Leave the pictures out. Transcribe exactly every line from the start of the records through the one containing "## Introduction".

Records for this exercise ▸
..............................
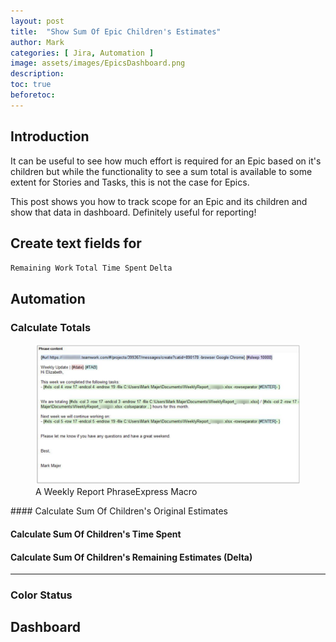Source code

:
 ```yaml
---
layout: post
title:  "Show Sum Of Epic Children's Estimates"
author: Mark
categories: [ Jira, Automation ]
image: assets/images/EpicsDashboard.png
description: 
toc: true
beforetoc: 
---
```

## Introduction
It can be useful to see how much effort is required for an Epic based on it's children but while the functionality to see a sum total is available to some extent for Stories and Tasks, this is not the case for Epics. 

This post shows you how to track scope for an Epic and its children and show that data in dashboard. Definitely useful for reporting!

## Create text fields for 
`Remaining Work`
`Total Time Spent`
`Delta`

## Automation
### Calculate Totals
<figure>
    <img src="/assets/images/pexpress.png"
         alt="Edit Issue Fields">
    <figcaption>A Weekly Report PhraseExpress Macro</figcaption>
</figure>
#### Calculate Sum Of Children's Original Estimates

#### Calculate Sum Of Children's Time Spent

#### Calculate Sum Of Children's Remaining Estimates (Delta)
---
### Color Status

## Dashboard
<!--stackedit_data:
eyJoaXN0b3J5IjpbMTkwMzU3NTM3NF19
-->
..............................
Exercise output ▸
Source code

:
 ```yaml
---
layout: post
title:  "Show Sum Of Epic Children's Estimates"
author: Mark
categories: [ Jira, Automation ]
image: assets/images/EpicsDashboard.png
description: 
toc: true
beforetoc: 
---
```

## Introduction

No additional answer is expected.